For “the next 50 years,” chief exec David Dickson sees McDermott expanding its offshore and subsea capacity at Al Khair to serve subsea markets from East Africa to the India. “The future fabrication is expected to provide up to 16 million manhours of capacity, up from eight million manhours” at McDermott’s Jebel Ali facilities. Mr. Dickson says he supports the Saudis’ Vision 2030 and Saudi Aramco’s In-Kingdom Total Value Add program, or IKTVA, aimed at 51-percent local content by 2021.
Hyundai at Khair won’t be limited to big builds and will sell 2-stroke and 4-stroke engines and pumps with on-site manufacturing. “Very large and small vessels” are to be served, Aramco says. “The new JV will also operate under a MAN-HHI sublicense for the manufacturing and servicing of 2-stroke engines.” 
Shipping Circles
Bahri, the largest VLCC owner in the world, will pay $139 million for 20 percent of the shipyard JV. VLCC builder, Hyandai, will front $70 million for 10 percent. Mr. McDonald, now Lamprell’s outgoing chief exec, estimates Bahri will buy three-quarters of its oceangoing vessels from the JV over 10 years, or no less than 50 vessels, many of them VLCCs. 
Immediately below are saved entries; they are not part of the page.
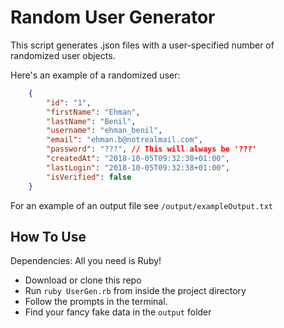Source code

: # Random User Generator

This script generates .json files with a user-specified number of randomized user objects. 

Here's an example of a randomized user:

```json
    {
        "id": "1",
        "firstName": "Ehman",
        "lastName": "Benil",
        "username": "ehman_benil",
        "email": "ehman.b@notrealmail.com",
        "password": "???", // This will always be '???'
        "createdAt": "2018-10-05T09:32:38+01:00",
        "lastLogin": "2018-10-05T09:32:38+01:00",
        "isVerified": false
    }
```

For an example of an output file see `/output/exampleOutput.txt`

## How To Use

Dependencies: All you need is Ruby!

- Download or clone this repo
- Run `ruby UserGen.rb` from inside the project directory
- Follow the prompts in the terminal.
- Find your fancy fake data in the `output` folder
Some serious observers say the world has enough shipyard capacity already. “The ample, available existing capacity has, post the financial crisis, created short earnings cycles for shipping, as the supply side of the shipping market can respond quickly to any demand improvements,” says Mr. Kilen, a tanker expert. He says the overcapacity pattern has recently been seen in most shipping segments. Dry cargo, for one, has made three “recovery attempts” since 2009, and the first two, he says, were killed “by massive newbuild contracting and deliveries once demand improved.
“The results of the third ongoing attempt remain to be seen. LNG and LPG shipping both had their brief periods with strong earnings a couple of years ago, but here, too, the high contracting activity and newbuilding deliveries that followed took the market quickly back down to earnings that barely covered operations. Lately, the tanker market has started to suffer the same.”
Russia Builds 
Like the Saudis, the Russians are undeterred. In 2016, they began in earnest a campaign to secure supplier help for a mega shipbuilding program announced in 2015. Early on, China’s Nantong COSCO agreed a deal to deliver four cranes to the shipbuilding complex at Bolshoi Kamen. Chinese heavy dockyard transporters were thrown into the deal. Like Aramco, it’s oil major Rosneft penning deals to help naval repair yard Zvezda go commercial, with Novatek doing the same for Sabetta to built a sea port, airport and fabrication facilities. A steel-smelting JV involving RM Steel was formed especially for Zvezda, which is gearing up for its first ship orders — five 114,000 dwt, LNG-fuelled Aframaxes, and four Icebreaker 7 OSVs — to be built be built by FESRC (the Zvezda-Hyundai JV). The Aframaxes are for the HHI-design behind Shell and SCF’ de Margerie.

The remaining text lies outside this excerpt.